The lab work receptionist lied to me and said that the doctor hadn’t ordered it, and if he did, that the MRI lab (in another facility) would give me that test when I arrived, if they thought that I needed the pre-MRI test.
I checked with the MRI testing facility and they do not do any lab tests there. So I screencapped my medical portal test orders listing from my doctor and I showed it to the blood lab work receptionist today and I challenged her false and downright unhealthy (for me) actions and behaviors. What if I had been pregnant and they did the MRI with contrast isotopes injected into me without knowing that I was pregnant, and the baby was harmed? That would have been a monumental and preventable tragedy.
My educated guess is that in the receptionist’s mind, a fat person wouldn’t have even a possibility of becoming pregnant. Why? Because she probably thought that I wasn’t having sex with my husband. Well wake up, world! We are a very happily married and loving couple. Though infertility was a side issue to my metabolism problems–and my husband also had fertility issues that went unaddressed for a long time–my becoming pregnant is a possibility, if not a probability.
So for obvious health safety reasons, doctors test and other medical orders need to be strictly followed by non medical staff handling the clerical end of medical procedures and tests–and not thwarted by their prejudice, which could possibly endanger lives in the process.
Okay, I’m off my soap box now. But as James Corden shared himself, every day as a person who is chubby/fat/obese the world can be a cruel and biased place. And that is compounded when the public and health care staff also buy into bullying/fat shaming–thereby compromising our health further until a truly knowledgeable and insightful doctor or two comes along. And as my story illustrates, one has to be one’s own best health care advocate–whatever your health issue.
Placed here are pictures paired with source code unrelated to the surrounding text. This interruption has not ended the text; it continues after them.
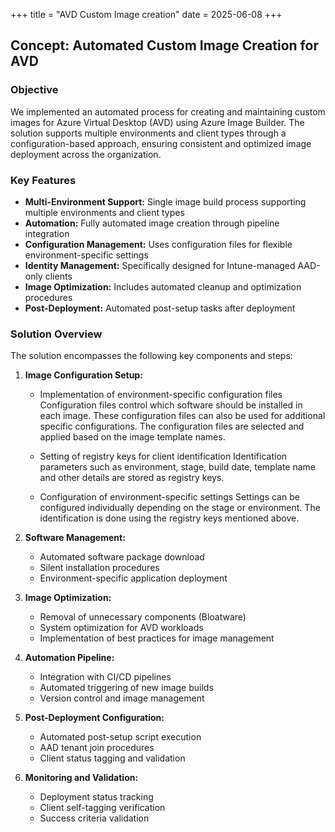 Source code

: +++
title = "AVD Custom Image creation"
date = 2025-06-08
+++

## Concept: Automated Custom Image Creation for AVD

### Objective

We implemented an automated process for creating and maintaining custom images for Azure Virtual Desktop (AVD) using Azure Image Builder. The solution supports multiple environments and client types through a configuration-based approach, ensuring consistent and optimized image deployment across the organization.

### Key Features

- **Multi-Environment Support:** Single image build process supporting multiple environments and client types
- **Automation:** Fully automated image creation through pipeline integration
- **Configuration Management:** Uses configuration files for flexible environment-specific settings
- **Identity Management:** Specifically designed for Intune-managed AAD-only clients
- **Image Optimization:** Includes automated cleanup and optimization procedures
- **Post-Deployment:** Automated post-setup tasks after deployment

### Solution Overview

The solution encompasses the following key components and steps:

1. **Image Configuration Setup:**
   - Implementation of environment-specific configuration files
   Configuration files control which software should be installed in each image. These configuration files can also be used for additional specific configurations.
   The configuration files are selected and applied based on the image template names.
   - Setting of registry keys for client identification
   Identification parameters such as environment, stage, build date, template name and other details are stored as registry keys.

   - Configuration of environment-specific settings
   Settings can be configured individually depending on the stage or environment. The identification is done using the registry keys mentioned above.

2. **Software Management:**
   - Automated software package download
   - Silent installation procedures
   - Environment-specific application deployment

3. **Image Optimization:**
   - Removal of unnecessary components (Bloatware)
   - System optimization for AVD workloads
   - Implementation of best practices for image management

4. **Automation Pipeline:**
   - Integration with CI/CD pipelines
   - Automated triggering of new image builds
   - Version control and image management

5. **Post-Deployment Configuration:**
   - Automated post-setup script execution
   - AAD tenant join procedures
   - Client status tagging and validation

6. **Monitoring and Validation:**
   - Deployment status tracking
   - Client self-tagging verification
   - Success criteria validation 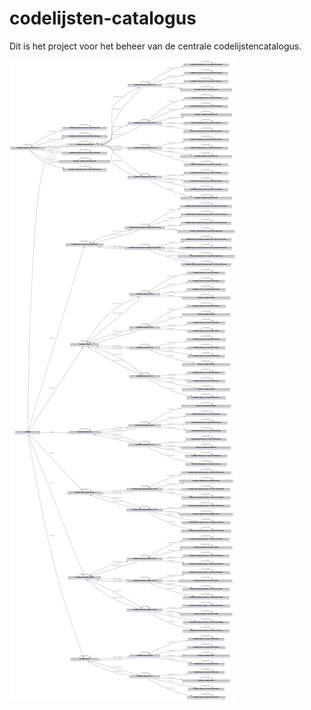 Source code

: # codelijsten-catalogus
Dit is het project voor het beheer van de centrale codelijstencatalogus.


![plot](./src/main/sparql/volledige_catalog_visualisatie.png) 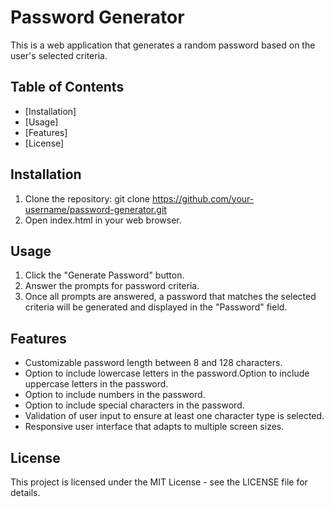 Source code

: # Password Generator

This is a web application that generates a random password based on the user's selected criteria.

## Table of Contents

- [Installation]
- [Usage]
- [Features]
- [License]

## Installation
1. Clone the repository: git clone https://github.com/your-username/password-generator.git
2. Open index.html in your web browser.

## Usage
1. Click the "Generate Password" button.
2. Answer the prompts for password criteria.
3. Once all prompts are answered, a password that matches the selected criteria will be generated and displayed in the "Password" field.

## Features
- Customizable password length between 8 and 128 characters.
- Option to include lowercase letters in the password.Option to include uppercase letters in the password.
- Option to include numbers in the password.
- Option to include special characters in the password.
- Validation of user input to ensure at least one character type is selected.
- Responsive user interface that adapts to multiple screen sizes.

## License
This project is licensed under the MIT License - see the LICENSE file for details.
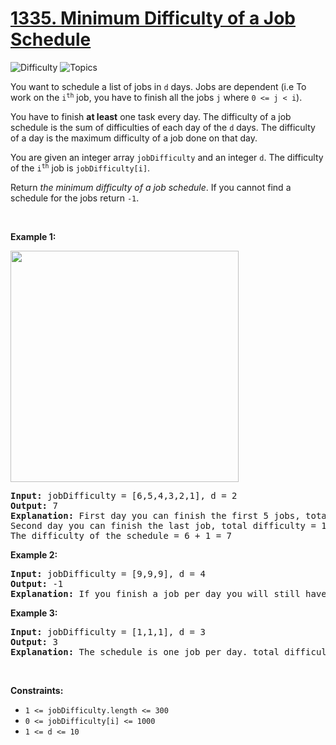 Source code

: # [1335. Minimum Difficulty of a Job Schedule](https://leetcode.com/problems/minimum-difficulty-of-a-job-schedule)

![Difficulty](https://img.shields.io/badge/Difficulty-Hard-blue.svg) ![Topics](https://img.shields.io/badge/Topics-Array,%20Dynamic%20Programming-orange.svg)
<br/>

<p>You want to schedule a list of jobs in <code>d</code> days. Jobs are dependent (i.e To work on the <code>i<sup>th</sup></code> job, you have to finish all the jobs <code>j</code> where <code>0 &lt;= j &lt; i</code>).</p>

<p>You have to finish <strong>at least</strong> one task every day. The difficulty of a job schedule is the sum of difficulties of each day of the <code>d</code> days. The difficulty of a day is the maximum difficulty of a job done on that day.</p>

<p>You are given an integer array <code>jobDifficulty</code> and an integer <code>d</code>. The difficulty of the <code>i<sup>th</sup></code> job is <code>jobDifficulty[i]</code>.</p>

<p>Return <em>the minimum difficulty of a job schedule</em>. If you cannot find a schedule for the jobs return <code>-1</code>.</p>

<p>&nbsp;</p>
<p><strong class="example">Example 1:</strong></p>
<img alt="" src="https://assets.leetcode.com/uploads/2020/01/16/untitled.png" style="width: 365px; height: 370px;" />
<pre>
<strong>Input:</strong> jobDifficulty = [6,5,4,3,2,1], d = 2
<strong>Output:</strong> 7
<strong>Explanation:</strong> First day you can finish the first 5 jobs, total difficulty = 6.
Second day you can finish the last job, total difficulty = 1.
The difficulty of the schedule = 6 + 1 = 7 
</pre>

<p><strong class="example">Example 2:</strong></p>

<pre>
<strong>Input:</strong> jobDifficulty = [9,9,9], d = 4
<strong>Output:</strong> -1
<strong>Explanation:</strong> If you finish a job per day you will still have a free day. you cannot find a schedule for the given jobs.
</pre>

<p><strong class="example">Example 3:</strong></p>

<pre>
<strong>Input:</strong> jobDifficulty = [1,1,1], d = 3
<strong>Output:</strong> 3
<strong>Explanation:</strong> The schedule is one job per day. total difficulty will be 3.
</pre>

<p>&nbsp;</p>
<p><strong>Constraints:</strong></p>

<ul>
	<li><code>1 &lt;= jobDifficulty.length &lt;= 300</code></li>
	<li><code>0 &lt;= jobDifficulty[i] &lt;= 1000</code></li>
	<li><code>1 &lt;= d &lt;= 10</code></li>
</ul>

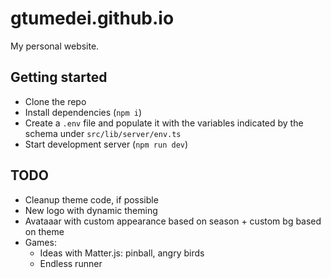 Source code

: # gtumedei.github.io

My personal website.

## Getting started

- Clone the repo
- Install dependencies (`npm i`)
- Create a `.env` file and populate it with the variables indicated by the schema under `src/lib/server/env.ts`
- Start development server (`npm run dev`)

## TODO

- Cleanup theme code, if possible
- New logo with dynamic theming
- Avataaar with custom appearance based on season + custom bg based on theme
- Games:
  - Ideas with Matter.js: pinball, angry birds
  - Endless runner
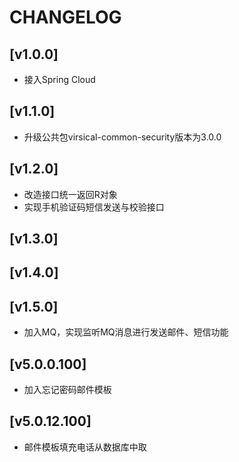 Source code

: # CHANGELOG

## [v1.0.0] 
- 接入Spring Cloud
## [v1.1.0] 
- 升级公共包virsical-common-security版本为3.0.0
## [v1.2.0]
- 改造接口统一返回R对象
- 实现手机验证码短信发送与校验接口
## [v1.3.0]
## [v1.4.0]
## [v1.5.0]
- 加入MQ，实现监听MQ消息进行发送邮件、短信功能
## [v5.0.0.100]
- 加入忘记密码邮件模板
## [v5.0.12.100]
- 邮件模板填充电话从数据库中取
I have been most fortunate in receiving love and encouragement from my wonderful husband, some other family, friends, work, and community service colleagues who treat me as a person, not as someone with the obesity disease.
So whenever I could over the years, I would and do put myself out there publicly for conference presentations, programs, award ceremony announcing, event MCing, etc. So that if one young, middle school, or high school aged kid sees me and my professional success and my confidence, that they can visualize professional success and confidence for themselves.
And over the years, I have developed my own unique way of describing my self as a person of size, and in comparison to others, in a positive way: My little great niece is a rosebud, her mother my niece is a bouquet of flowers, and I am a garden of flowers. And who doesn’t like flowers?